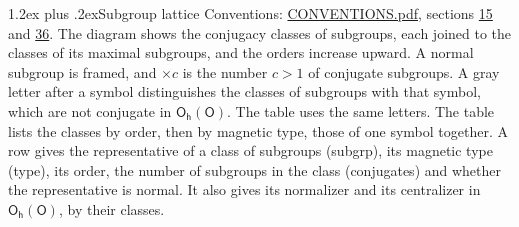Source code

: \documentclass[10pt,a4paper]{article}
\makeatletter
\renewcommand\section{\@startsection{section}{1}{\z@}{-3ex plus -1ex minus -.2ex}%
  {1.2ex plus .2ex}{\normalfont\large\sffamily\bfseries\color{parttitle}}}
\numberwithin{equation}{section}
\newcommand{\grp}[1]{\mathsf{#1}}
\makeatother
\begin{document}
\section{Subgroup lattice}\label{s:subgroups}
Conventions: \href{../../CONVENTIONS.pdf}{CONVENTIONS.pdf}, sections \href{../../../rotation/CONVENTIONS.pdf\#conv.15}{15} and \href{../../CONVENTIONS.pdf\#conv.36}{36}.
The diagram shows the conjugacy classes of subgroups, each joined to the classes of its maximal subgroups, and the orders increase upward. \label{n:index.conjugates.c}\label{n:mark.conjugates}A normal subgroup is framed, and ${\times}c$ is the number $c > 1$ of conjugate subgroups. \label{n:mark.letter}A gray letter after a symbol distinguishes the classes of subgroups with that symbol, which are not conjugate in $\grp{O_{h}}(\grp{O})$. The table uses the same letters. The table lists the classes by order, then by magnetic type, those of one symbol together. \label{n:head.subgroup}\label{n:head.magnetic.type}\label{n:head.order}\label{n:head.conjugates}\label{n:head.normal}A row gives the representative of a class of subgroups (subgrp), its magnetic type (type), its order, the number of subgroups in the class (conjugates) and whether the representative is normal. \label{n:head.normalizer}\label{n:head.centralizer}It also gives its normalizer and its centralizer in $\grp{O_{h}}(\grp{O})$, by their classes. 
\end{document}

******

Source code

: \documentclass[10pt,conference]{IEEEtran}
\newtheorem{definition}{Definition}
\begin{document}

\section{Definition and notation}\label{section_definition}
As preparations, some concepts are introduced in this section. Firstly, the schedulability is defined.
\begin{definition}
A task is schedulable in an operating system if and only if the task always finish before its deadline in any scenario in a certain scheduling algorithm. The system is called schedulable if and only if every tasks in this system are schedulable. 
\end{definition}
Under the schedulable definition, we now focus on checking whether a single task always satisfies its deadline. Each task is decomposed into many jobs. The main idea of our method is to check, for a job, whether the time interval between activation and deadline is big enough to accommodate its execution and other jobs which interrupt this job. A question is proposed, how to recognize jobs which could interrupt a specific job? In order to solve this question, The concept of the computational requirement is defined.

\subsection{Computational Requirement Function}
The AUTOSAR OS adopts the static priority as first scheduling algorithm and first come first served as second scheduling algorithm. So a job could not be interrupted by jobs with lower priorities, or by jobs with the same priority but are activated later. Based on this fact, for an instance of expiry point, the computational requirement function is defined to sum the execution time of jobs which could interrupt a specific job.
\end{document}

******

**DESCRIPTION OF THE TASK:**
The answer should be one number: how many lines of the data above contain "plus".

**TASK OUTPUT:**
2